- ACTIVITY
Look through the records below for the line with "Accessing the object" and the line with "Create the storage", then return those lines and all lines between, exactly.

- DATA SECTION
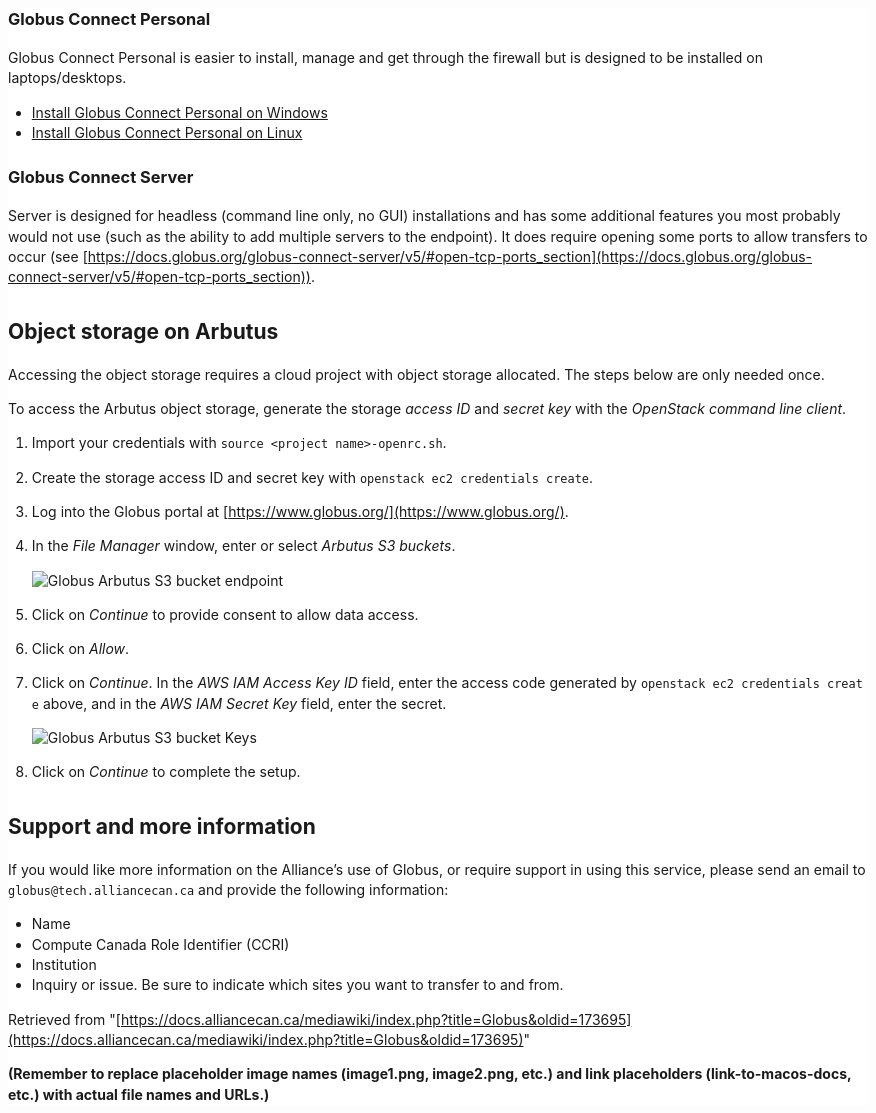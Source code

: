 
### Globus Connect Personal

Globus Connect Personal is easier to install, manage and get through the firewall but is designed to be installed on laptops/desktops.

*   [Install Globus Connect Personal on Windows](link-to-windows-gcp-install)
*   [Install Globus Connect Personal on Linux](link-to-linux-gcp-install)


### Globus Connect Server

Server is designed for headless (command line only, no GUI) installations and has some additional features you most probably would not use (such as the ability to add multiple servers to the endpoint). It does require opening some ports to allow transfers to occur (see [https://docs.globus.org/globus-connect-server/v5/#open-tcp-ports_section](https://docs.globus.org/globus-connect-server/v5/#open-tcp-ports_section)).


## Object storage on Arbutus

Accessing the object storage requires a cloud project with object storage allocated. The steps below are only needed once.

To access the Arbutus object storage, generate the storage *access ID* and *secret key* with the *OpenStack command line client*.

1.  Import your credentials with `source <project name>-openrc.sh`.
2.  Create the storage access ID and secret key with `openstack ec2 credentials create`.
3.  Log into the Globus portal at [https://www.globus.org/](https://www.globus.org/).
4.  In the *File Manager* window, enter or select *Arbutus S3 buckets*.

    ![Globus Arbutus S3 bucket endpoint](image15.png)
5.  Click on *Continue* to provide consent to allow data access.
6.  Click on *Allow*.
7.  Click on *Continue*. In the *AWS IAM Access Key ID* field, enter the access code generated by `openstack ec2 credentials create` above, and in the *AWS IAM Secret Key* field, enter the secret.

    ![Globus Arbutus S3 bucket Keys](image16.png)
8.  Click on *Continue* to complete the setup.


## Support and more information

If you would like more information on the Alliance’s use of Globus, or require support in using this service, please send an email to `globus@tech.alliancecan.ca` and provide the following information:

*   Name
*   Compute Canada Role Identifier (CCRI)
*   Institution
*   Inquiry or issue. Be sure to indicate which sites you want to transfer to and from.

Retrieved from "[https://docs.alliancecan.ca/mediawiki/index.php?title=Globus&oldid=173695](https://docs.alliancecan.ca/mediawiki/index.php?title=Globus&oldid=173695)"

**(Remember to replace placeholder image names (image1.png, image2.png, etc.) and link placeholders (link-to-macos-docs, etc.) with actual file names and URLs.)**
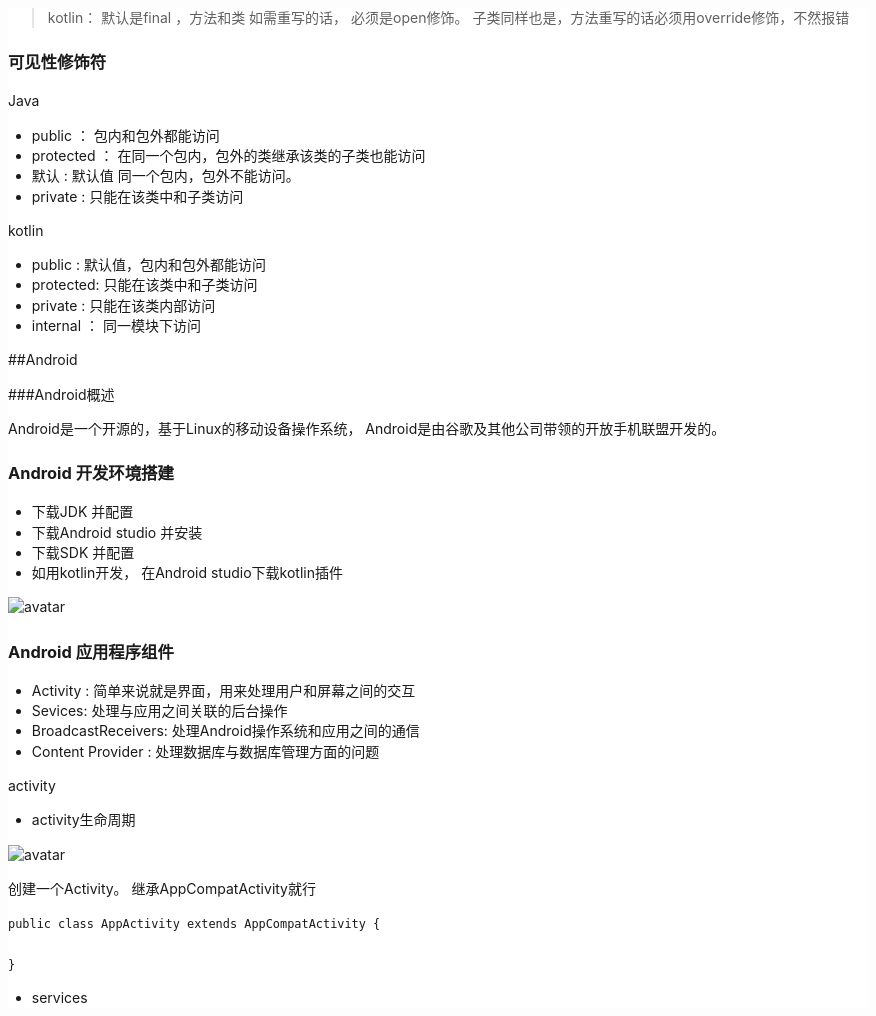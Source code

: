> kotlin： 默认是final ，方法和类 如需重写的话， 必须是open修饰。 子类同样也是，方法重写的话必须用override修饰，不然报错

### 可见性修饰符

 Java 

- public ： 包内和包外都能访问
- protected ： 在同一个包内，包外的类继承该类的子类也能访问
- 默认 : 默认值  同一个包内，包外不能访问。
- private : 只能在该类中和子类访问

kotlin 

- public : 默认值，包内和包外都能访问
- protected: 只能在该类中和子类访问
- private : 只能在该类内部访问
- internal ： 同一模块下访问


##Android 

###Android概述 

Android是一个开源的，基于Linux的移动设备操作系统， Android是由谷歌及其他公司带领的开放手机联盟开发的。

### Android 开发环境搭建
- 下载JDK  并配置
- 下载Android studio  并安装
- 下载SDK  并配置
- 如用kotlin开发， 在Android studio下载kotlin插件



 ![avatar](/f.jpg)

### Android 应用程序组件


- Activity : 简单来说就是界面，用来处理用户和屏幕之间的交互
- Sevices: 处理与应用之间关联的后台操作
- BroadcastReceivers: 处理Android操作系统和应用之间的通信
- Content Provider : 处理数据库与数据库管理方面的问题

activity



- activity生命周期

![avatar](/1.gif)

  创建一个Activity。 继承AppCompatActivity就行

	public class AppActivity extends AppCompatActivity {

	}


- services 
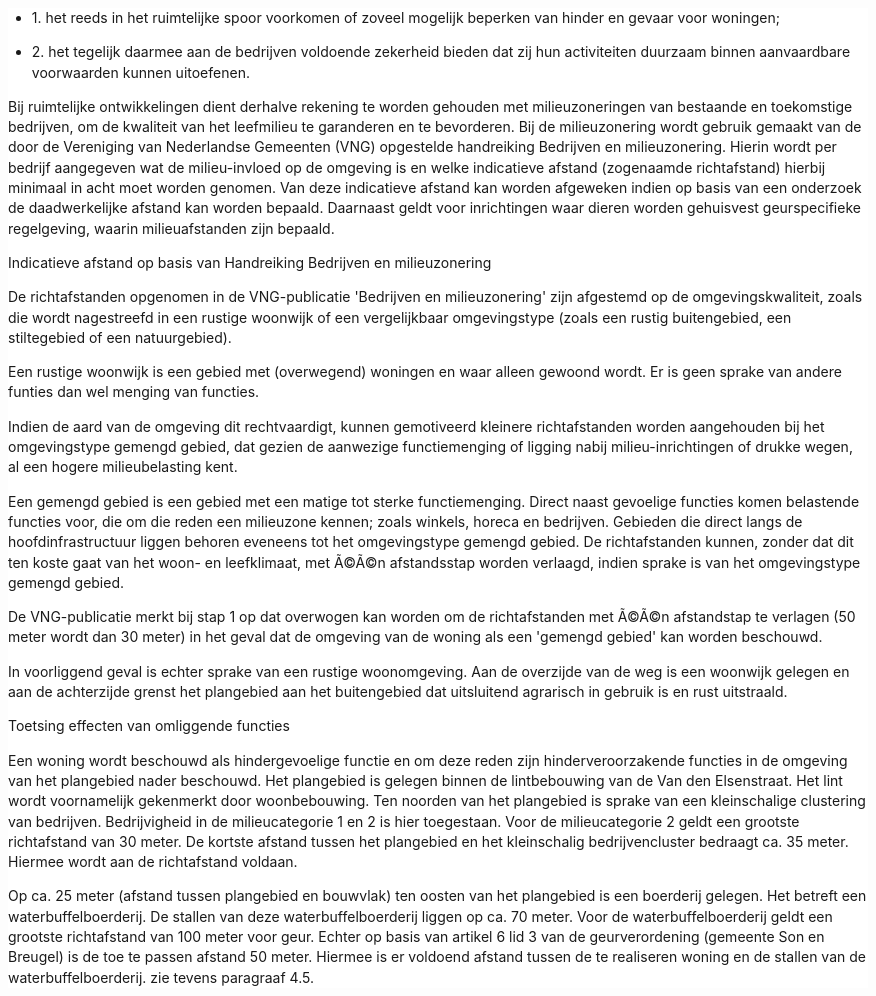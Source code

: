 * 1\. het reeds in het ruimtelijke spoor voorkomen of zoveel mogelijk beperken van hinder en gevaar voor woningen;

* 2\. het tegelijk daarmee aan de bedrijven voldoende zekerheid bieden dat zij hun activiteiten duurzaam binnen aanvaardbare voorwaarden kunnen uitoefenen.

Bij ruimtelijke ontwikkelingen dient derhalve rekening te worden gehouden met milieuzoneringen van bestaande en toekomstige bedrijven, om de kwaliteit van het leefmilieu te garanderen en te bevorderen. Bij de milieuzonering wordt gebruik gemaakt van de door de Vereniging van Nederlandse Gemeenten (VNG) opgestelde handreiking Bedrijven en milieuzonering. Hierin wordt per bedrijf aangegeven wat de milieu\-invloed op de omgeving is en welke indicatieve afstand (zogenaamde richtafstand) hierbij minimaal in acht moet worden genomen. Van deze indicatieve afstand kan worden afgeweken indien op basis van een onderzoek de daadwerkelijke afstand kan worden bepaald. Daarnaast geldt voor inrichtingen waar dieren worden gehuisvest geurspecifieke regelgeving, waarin milieuafstanden zijn bepaald.

Indicatieve afstand op basis van Handreiking Bedrijven en milieuzonering

De richtafstanden opgenomen in de VNG\-publicatie 'Bedrijven en milieuzonering' zijn afgestemd op de omgevingskwaliteit, zoals die wordt nagestreefd in een rustige woonwijk of een vergelijkbaar omgevingstype (zoals een rustig buitengebied, een stiltegebied of een natuurgebied).

Een rustige woonwijk is een gebied met (overwegend) woningen en waar alleen gewoond wordt. Er is geen sprake van andere funties dan wel menging van functies.

Indien de aard van de omgeving dit rechtvaardigt, kunnen gemotiveerd kleinere richtafstanden worden aangehouden bij het omgevingstype gemengd gebied, dat gezien de aanwezige functiemenging of ligging nabij milieu\-inrichtingen of drukke wegen, al een hogere milieubelasting kent.

Een gemengd gebied is een gebied met een matige tot sterke functiemenging. Direct naast gevoelige functies komen belastende functies voor, die om die reden een milieuzone kennen; zoals winkels, horeca en bedrijven. Gebieden die direct langs de hoofdinfrastructuur liggen behoren eveneens tot het omgevingstype gemengd gebied. De richtafstanden kunnen, zonder dat dit ten koste gaat van het woon\- en leefklimaat, met Ã©Ã©n afstandsstap worden verlaagd, indien sprake is van het omgevingstype gemengd gebied.

De VNG\-publicatie merkt bij stap 1 op dat overwogen kan worden om de richtafstanden met Ã©Ã©n afstandstap te verlagen (50 meter wordt dan 30 meter) in het geval dat de omgeving van de woning als een 'gemengd gebied' kan worden beschouwd.

In voorliggend geval is echter sprake van een rustige woonomgeving. Aan de overzijde van de weg is een woonwijk gelegen en aan de achterzijde grenst het plangebied aan het buitengebied dat uitsluitend agrarisch in gebruik is en rust uitstraald.

Toetsing effecten van omliggende functies

Een woning wordt beschouwd als hindergevoelige functie en om deze reden zijn hinderveroorzakende functies in de omgeving van het plangebied nader beschouwd. Het plangebied is gelegen binnen de lintbebouwing van de Van den Elsenstraat. Het lint wordt voornamelijk gekenmerkt door woonbebouwing. Ten noorden van het plangebied is sprake van een kleinschalige clustering van bedrijven. Bedrijvigheid in de milieucategorie 1 en 2 is hier toegestaan. Voor de milieucategorie 2 geldt een grootste richtafstand van 30 meter. De kortste afstand tussen het plangebied en het kleinschalig bedrijvencluster bedraagt ca. 35 meter. Hiermee wordt aan de richtafstand voldaan.

Op ca. 25 meter (afstand tussen plangebied en bouwvlak) ten oosten van het plangebied is een boerderij gelegen. Het betreft een waterbuffelboerderij. De stallen van deze waterbuffelboerderij liggen op ca. 70 meter. Voor de waterbuffelboerderij geldt een grootste richtafstand van 100 meter voor geur. Echter op basis van artikel 6 lid 3 van de geurverordening (gemeente Son en Breugel) is de toe te passen afstand 50 meter. Hiermee is er voldoend afstand tussen de te realiseren woning en de stallen van de waterbuffelboerderij. zie tevens paragraaf 4\.5.
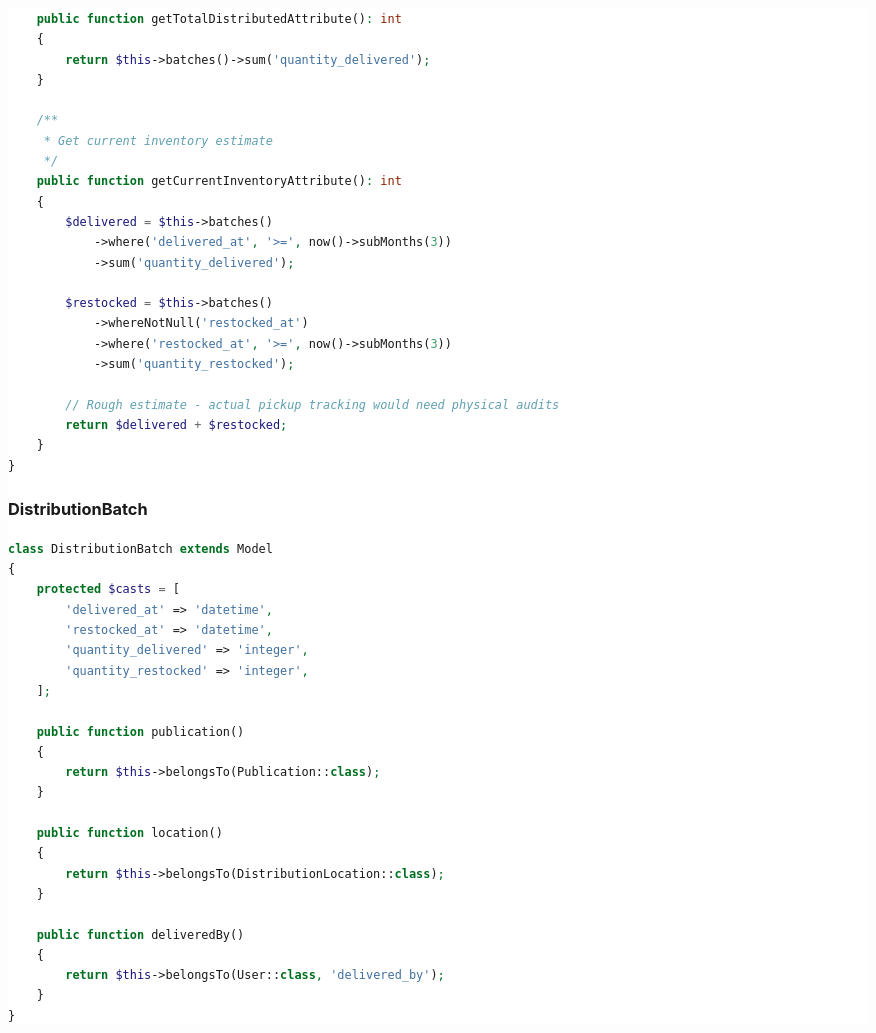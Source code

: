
```php
    public function getTotalDistributedAttribute(): int
    {
        return $this->batches()->sum('quantity_delivered');
    }

    /**
     * Get current inventory estimate
     */
    public function getCurrentInventoryAttribute(): int
    {
        $delivered = $this->batches()
            ->where('delivered_at', '>=', now()->subMonths(3))
            ->sum('quantity_delivered');

        $restocked = $this->batches()
            ->whereNotNull('restocked_at')
            ->where('restocked_at', '>=', now()->subMonths(3))
            ->sum('quantity_restocked');

        // Rough estimate - actual pickup tracking would need physical audits
        return $delivered + $restocked;
    }
}
```

### DistributionBatch
```php
class DistributionBatch extends Model
{
    protected $casts = [
        'delivered_at' => 'datetime',
        'restocked_at' => 'datetime',
        'quantity_delivered' => 'integer',
        'quantity_restocked' => 'integer',
    ];

    public function publication()
    {
        return $this->belongsTo(Publication::class);
    }

    public function location()
    {
        return $this->belongsTo(DistributionLocation::class);
    }

    public function deliveredBy()
    {
        return $this->belongsTo(User::class, 'delivered_by');
    }
}
```
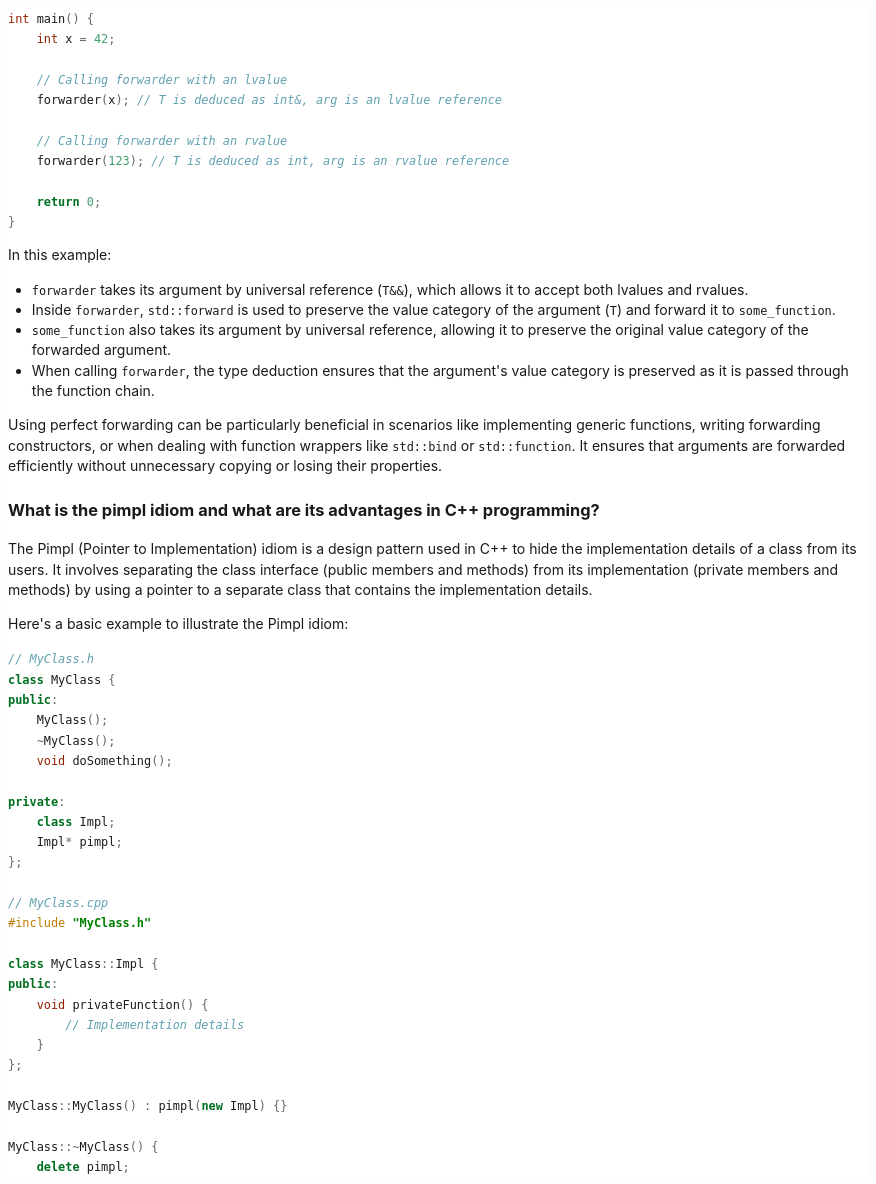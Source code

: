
 ```cpp
int main() {
    int x = 42;

    // Calling forwarder with an lvalue
    forwarder(x); // T is deduced as int&, arg is an lvalue reference

    // Calling forwarder with an rvalue
    forwarder(123); // T is deduced as int, arg is an rvalue reference

    return 0;
}
```

In this example:

* `forwarder` takes its argument by universal reference (`T&&`), which allows it to accept both lvalues and rvalues.
* Inside `forwarder`, `std::forward` is used to preserve the value category of the argument (`T`) and forward it to `some_function`.
* `some_function` also takes its argument by universal reference, allowing it to preserve the original value category of the forwarded argument.
* When calling `forwarder`, the type deduction ensures that the argument's value category is preserved as it is passed through the function chain.

Using perfect forwarding can be particularly beneficial in scenarios like implementing generic functions, writing forwarding constructors, or when dealing with function wrappers like `std::bind` or `std::function`. It ensures that arguments are forwarded efficiently without unnecessary copying or losing their properties.

### What is the pimpl idiom and what are its advantages in C++ programming?

The Pimpl (Pointer to Implementation) idiom is a design pattern used in C++ to hide the implementation details of a class from its users. It involves separating the class interface (public members and methods) from its implementation (private members and methods) by using a pointer to a separate class that contains the implementation details.

Here's a basic example to illustrate the Pimpl idiom:

```cpp
// MyClass.h
class MyClass {
public:
    MyClass();
    ~MyClass();
    void doSomething();

private:
    class Impl;
    Impl* pimpl;
};

// MyClass.cpp
#include "MyClass.h"

class MyClass::Impl {
public:
    void privateFunction() {
        // Implementation details
    }
};

MyClass::MyClass() : pimpl(new Impl) {}

MyClass::~MyClass() {
    delete pimpl;
```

- WRITTEN RESPONSE
Accessing the object storage requires a cloud project with object storage allocated. The steps below are only needed once.

To access the Arbutus object storage, generate the storage *access ID* and *secret key* with the *OpenStack command line client*.

1.  Import your credentials with `source <project name>-openrc.sh`.
2.  Create the storage access ID and secret key with `openstack ec2 credentials create`.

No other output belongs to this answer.